5 Signs You’ve Gone Too Long Without Sex

I know when it’s been too long.

I can feel it. I think every aspect of our life together can feel it when my husband and I have gone too long without making love.

What about your marriage?

What does it do to you as an individual and to you both as a couple when you go too long without having sex?

I will speak from my own experience, but I imagine some of these ring true for you, too.

5 Signs I’ve Gone Too Long Without Sex

1. I lose patience quicker when I’ve gone too long without sex.

While every Hallmark movie would lead us to believe marriage is an endless slumber party of bliss, you and I both know that marriage requires a boatload of grace.

It’s mind boggling the coordination and cat-like reflexes needed to run a household. And if you managed to replicate a Mini-Me or two (or three or four or more), those creatures have an uncanny propensity to sabotage all your cat-like reflexes.

Oh for the love.

Add to the mix jobs and financial issues and needy relatives and volunteer commitments and lawns that need mowing and fridges that need filling.

When we commit our lives to one another in marriage, we are committing to swimming upstream for longer than we ever could have imagined. I’ve yet to meet any married person who would argue otherwise.

I don’t know about you, but I found out fairly quickly that if my husband and I were going to do marriage well, we needed to develop incredible muscle memory on what it means to extend grace.

So it shouldn’t be a shock at all that when my husband and I go too long without sexual connection, my grace and patience plummet. The very grace I need to extend in legitimate “grace deserving” situations evaporates. Nada. Kaput. I’ve got nothing.

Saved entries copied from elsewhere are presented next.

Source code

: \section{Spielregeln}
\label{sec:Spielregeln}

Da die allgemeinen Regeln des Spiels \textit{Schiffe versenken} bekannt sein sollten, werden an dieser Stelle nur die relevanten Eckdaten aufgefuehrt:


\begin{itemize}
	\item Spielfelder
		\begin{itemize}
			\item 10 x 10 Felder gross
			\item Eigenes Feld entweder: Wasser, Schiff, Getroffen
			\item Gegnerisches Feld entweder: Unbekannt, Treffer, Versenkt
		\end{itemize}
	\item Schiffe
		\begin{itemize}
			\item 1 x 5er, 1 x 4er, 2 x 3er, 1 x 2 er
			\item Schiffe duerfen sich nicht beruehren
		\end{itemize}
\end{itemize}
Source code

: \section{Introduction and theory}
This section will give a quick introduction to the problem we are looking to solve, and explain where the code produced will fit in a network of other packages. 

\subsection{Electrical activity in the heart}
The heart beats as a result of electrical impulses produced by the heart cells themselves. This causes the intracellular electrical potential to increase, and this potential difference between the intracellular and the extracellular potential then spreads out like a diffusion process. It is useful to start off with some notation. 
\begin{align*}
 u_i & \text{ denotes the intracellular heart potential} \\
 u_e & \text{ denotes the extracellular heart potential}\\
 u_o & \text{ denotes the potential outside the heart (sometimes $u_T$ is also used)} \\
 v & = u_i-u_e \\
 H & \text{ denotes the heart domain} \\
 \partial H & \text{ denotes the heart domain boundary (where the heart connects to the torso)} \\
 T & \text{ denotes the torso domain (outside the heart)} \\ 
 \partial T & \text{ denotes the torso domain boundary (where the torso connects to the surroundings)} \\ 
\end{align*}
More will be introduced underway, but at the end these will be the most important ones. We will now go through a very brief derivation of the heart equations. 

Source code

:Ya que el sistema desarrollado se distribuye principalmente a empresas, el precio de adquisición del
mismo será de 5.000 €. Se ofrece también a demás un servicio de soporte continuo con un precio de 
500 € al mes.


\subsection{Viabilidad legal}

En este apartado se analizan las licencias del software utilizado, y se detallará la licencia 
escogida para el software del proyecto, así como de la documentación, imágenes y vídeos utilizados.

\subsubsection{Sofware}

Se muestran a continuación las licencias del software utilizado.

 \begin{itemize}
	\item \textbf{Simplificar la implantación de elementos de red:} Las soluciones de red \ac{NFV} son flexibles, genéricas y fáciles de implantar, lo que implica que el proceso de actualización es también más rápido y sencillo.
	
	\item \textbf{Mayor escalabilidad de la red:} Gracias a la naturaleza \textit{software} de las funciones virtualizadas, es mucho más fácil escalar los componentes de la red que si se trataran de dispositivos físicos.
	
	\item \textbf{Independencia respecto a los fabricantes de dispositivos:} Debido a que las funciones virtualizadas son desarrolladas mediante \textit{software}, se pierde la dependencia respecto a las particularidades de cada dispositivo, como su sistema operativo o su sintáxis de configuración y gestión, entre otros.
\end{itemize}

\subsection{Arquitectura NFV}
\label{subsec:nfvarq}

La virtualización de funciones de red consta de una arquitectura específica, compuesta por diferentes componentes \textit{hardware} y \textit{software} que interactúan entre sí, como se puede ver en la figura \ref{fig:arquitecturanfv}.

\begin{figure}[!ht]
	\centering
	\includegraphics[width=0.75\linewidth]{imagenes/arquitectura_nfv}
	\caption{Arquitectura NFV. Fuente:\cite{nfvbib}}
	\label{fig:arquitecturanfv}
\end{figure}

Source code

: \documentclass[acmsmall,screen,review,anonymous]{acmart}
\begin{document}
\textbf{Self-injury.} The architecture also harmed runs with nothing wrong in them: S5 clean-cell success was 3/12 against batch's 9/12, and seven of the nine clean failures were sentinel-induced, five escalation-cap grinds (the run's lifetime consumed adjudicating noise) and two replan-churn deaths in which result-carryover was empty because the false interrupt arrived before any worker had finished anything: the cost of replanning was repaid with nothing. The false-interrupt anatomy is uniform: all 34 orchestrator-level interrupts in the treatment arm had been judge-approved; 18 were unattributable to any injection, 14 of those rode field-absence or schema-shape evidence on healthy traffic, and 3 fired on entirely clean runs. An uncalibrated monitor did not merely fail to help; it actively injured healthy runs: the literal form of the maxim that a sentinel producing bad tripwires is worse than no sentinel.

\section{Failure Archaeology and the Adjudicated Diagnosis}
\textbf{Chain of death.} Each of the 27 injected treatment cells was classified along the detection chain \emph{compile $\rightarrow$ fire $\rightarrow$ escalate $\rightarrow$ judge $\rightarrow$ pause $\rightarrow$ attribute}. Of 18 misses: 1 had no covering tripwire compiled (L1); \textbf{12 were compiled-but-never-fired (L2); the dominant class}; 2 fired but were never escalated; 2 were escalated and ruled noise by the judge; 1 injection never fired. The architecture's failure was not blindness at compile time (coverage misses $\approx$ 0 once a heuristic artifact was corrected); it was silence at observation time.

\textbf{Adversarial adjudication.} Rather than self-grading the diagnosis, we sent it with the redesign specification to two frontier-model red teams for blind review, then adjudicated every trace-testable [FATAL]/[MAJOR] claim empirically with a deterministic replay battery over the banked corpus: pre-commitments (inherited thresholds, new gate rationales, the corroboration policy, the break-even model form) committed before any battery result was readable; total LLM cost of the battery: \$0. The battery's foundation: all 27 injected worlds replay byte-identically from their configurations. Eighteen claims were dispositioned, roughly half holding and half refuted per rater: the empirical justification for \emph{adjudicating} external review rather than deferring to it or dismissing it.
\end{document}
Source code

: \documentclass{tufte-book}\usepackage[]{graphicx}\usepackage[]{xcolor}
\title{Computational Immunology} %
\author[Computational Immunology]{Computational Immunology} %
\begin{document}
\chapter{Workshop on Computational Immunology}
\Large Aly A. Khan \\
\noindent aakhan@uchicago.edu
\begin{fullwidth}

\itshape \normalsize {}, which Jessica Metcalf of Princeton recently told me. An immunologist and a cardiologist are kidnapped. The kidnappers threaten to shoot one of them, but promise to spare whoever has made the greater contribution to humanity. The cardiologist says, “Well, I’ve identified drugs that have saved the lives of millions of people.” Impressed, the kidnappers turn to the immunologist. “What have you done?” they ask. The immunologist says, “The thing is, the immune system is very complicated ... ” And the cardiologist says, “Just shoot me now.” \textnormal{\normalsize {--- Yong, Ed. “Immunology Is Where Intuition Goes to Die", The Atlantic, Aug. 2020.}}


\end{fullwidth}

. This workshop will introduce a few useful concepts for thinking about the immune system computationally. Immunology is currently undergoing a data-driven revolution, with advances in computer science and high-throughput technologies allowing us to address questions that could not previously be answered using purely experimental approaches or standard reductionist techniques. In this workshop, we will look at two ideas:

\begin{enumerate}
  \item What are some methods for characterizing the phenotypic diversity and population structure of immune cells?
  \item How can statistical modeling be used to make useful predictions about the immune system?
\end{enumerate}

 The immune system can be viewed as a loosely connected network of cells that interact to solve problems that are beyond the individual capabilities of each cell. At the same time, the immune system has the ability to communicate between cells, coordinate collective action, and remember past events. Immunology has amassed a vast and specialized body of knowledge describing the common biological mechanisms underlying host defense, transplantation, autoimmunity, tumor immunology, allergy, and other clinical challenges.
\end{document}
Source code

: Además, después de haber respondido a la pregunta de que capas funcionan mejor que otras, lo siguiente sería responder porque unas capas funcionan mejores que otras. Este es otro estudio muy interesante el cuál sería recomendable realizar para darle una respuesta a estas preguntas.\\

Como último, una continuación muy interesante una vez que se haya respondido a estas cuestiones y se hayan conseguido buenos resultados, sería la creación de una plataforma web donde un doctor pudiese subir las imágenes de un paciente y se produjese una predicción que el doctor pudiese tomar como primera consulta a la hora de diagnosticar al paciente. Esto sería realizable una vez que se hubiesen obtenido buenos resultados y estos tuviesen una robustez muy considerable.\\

Sex isn’t just good for my body. It’s literally good for my home and the life we are managing together. Like I always say… I like my husband better after we make love. It’s easier to extend grace to the man I like, not just the man I love.

2. I feel stressed when I’ve gone too long without sex.

Speaking of my body, though, I find sex incredibly relaxing. I physically and emotionally feel better after we make love. I like being touched and held and pursued sexually, so the longer I go without that, the more stressed I become. There is a direct correlation I could recognize a mile away.

Research upon research has proven that when we enjoy sexual connection with our spouse, it benefits us physically and emotionally. Oxytocin rises. Cortisol goes down. We feel tingly. Orgasm isn’t just about bonding, it’s also about a release — a release no one word could adequately describe. We just know.

Sure, some stress in life is normal and actually motivating. But persistent sustained agonizing stress never did anyone any good. And yes, there are many ways to relieve stress (exercise, counseling, hobbies, journaling, meditation, talking with a friend.)

Married people have those stress-relieving opportunities too, but what sets marriage apart from all other relationships is that it is a covenant relationship that includes sex. Not as an option, but as an intricate part. Even couples who physically cannot have intercourse for medical or other reasons are still afforded sensual touch and, in some cases, the ability to still reach orgasm.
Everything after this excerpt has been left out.